**Exercise**
In the data, find the word "oplus" and copy out every line that has it.

##########

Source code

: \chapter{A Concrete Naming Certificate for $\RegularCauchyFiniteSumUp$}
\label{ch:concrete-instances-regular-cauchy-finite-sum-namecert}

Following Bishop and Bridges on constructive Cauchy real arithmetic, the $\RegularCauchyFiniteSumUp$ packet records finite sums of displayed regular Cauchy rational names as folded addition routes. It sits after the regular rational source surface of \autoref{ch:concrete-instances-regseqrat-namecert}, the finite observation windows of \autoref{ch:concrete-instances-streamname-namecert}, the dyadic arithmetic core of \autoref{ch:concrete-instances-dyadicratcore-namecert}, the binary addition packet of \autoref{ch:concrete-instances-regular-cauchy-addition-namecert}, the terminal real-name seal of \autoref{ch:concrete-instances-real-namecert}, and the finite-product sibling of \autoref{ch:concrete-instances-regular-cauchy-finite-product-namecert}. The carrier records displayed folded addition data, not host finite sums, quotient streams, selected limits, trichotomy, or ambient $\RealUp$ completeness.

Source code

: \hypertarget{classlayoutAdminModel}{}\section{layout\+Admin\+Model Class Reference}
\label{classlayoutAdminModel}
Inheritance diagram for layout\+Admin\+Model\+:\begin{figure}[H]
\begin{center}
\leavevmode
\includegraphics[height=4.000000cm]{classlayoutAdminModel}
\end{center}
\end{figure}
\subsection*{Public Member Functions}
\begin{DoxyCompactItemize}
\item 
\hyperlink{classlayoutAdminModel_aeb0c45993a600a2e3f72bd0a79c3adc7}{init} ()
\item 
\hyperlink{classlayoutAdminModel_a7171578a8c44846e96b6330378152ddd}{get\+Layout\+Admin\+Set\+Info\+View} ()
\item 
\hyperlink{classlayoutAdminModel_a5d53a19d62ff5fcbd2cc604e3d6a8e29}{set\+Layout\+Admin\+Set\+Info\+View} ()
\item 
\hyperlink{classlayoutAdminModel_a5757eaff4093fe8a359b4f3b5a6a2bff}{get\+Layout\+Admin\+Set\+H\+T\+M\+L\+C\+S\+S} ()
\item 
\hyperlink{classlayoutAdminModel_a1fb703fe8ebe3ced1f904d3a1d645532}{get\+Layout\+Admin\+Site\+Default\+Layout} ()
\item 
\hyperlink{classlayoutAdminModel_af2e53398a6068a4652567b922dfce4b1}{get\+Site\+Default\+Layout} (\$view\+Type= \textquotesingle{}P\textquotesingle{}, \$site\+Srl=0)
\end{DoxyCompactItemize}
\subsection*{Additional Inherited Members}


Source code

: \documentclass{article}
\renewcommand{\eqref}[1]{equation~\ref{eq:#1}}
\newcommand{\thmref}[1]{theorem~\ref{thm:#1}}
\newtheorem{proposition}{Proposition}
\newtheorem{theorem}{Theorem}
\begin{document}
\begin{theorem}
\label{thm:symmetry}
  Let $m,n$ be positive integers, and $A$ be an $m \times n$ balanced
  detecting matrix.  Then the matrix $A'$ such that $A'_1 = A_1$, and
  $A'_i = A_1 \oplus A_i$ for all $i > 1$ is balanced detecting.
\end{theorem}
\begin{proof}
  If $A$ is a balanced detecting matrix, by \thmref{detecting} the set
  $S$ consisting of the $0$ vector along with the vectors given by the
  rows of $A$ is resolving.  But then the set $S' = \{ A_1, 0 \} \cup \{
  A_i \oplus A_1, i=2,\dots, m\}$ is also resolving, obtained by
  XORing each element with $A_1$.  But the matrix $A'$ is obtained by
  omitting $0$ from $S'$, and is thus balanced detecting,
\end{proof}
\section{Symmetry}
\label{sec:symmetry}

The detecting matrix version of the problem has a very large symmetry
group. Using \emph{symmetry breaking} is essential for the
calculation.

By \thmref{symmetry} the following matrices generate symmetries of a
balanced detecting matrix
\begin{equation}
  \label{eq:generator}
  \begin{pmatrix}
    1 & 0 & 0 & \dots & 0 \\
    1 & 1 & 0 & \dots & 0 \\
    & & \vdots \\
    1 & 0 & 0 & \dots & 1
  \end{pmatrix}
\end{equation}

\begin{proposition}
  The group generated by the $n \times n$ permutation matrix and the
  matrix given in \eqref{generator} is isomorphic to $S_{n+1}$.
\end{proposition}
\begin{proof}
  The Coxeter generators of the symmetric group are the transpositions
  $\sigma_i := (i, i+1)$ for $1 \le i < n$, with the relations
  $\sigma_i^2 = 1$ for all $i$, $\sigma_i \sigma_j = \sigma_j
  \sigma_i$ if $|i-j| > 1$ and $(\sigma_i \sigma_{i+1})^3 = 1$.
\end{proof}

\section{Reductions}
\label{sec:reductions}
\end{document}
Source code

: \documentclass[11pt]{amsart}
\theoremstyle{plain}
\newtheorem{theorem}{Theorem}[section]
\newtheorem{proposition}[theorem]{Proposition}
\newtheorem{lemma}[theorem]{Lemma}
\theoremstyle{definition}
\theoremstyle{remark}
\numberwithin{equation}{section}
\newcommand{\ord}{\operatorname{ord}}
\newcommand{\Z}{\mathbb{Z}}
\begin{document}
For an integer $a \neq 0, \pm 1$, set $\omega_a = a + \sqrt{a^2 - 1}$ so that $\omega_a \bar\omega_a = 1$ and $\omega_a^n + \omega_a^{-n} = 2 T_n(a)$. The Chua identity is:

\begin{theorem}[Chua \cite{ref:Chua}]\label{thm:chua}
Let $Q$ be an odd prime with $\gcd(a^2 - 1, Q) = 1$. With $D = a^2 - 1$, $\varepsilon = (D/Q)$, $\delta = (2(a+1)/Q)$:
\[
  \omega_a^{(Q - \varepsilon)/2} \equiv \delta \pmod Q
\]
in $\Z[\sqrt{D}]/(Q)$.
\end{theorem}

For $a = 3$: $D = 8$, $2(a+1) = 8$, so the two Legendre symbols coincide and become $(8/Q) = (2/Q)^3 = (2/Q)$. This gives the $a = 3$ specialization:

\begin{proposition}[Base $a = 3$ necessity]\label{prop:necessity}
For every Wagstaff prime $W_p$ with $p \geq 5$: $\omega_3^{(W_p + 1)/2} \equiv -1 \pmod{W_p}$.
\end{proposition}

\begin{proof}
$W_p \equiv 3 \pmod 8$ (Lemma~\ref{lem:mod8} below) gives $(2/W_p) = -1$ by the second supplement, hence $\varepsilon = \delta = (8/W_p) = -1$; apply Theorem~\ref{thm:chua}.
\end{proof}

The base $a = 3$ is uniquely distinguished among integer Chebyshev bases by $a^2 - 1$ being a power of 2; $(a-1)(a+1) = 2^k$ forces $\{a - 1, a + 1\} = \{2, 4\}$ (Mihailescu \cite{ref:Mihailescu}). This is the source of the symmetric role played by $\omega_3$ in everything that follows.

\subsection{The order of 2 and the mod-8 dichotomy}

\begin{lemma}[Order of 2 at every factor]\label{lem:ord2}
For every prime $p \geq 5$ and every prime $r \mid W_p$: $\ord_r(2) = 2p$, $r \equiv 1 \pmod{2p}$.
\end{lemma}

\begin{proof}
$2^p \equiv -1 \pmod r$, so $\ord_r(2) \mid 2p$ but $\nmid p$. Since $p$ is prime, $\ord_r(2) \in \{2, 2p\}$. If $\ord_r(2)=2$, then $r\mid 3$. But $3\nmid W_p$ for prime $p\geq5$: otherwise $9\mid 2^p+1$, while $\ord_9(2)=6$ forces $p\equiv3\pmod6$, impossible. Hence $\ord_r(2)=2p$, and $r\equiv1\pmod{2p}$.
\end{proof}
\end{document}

##########

**Task output**
  $A'_i = A_1 \oplus A_i$ for all $i > 1$ is balanced detecting.
  A_i \oplus A_1, i=2,\dots, m\}$ is also resolving, obtained by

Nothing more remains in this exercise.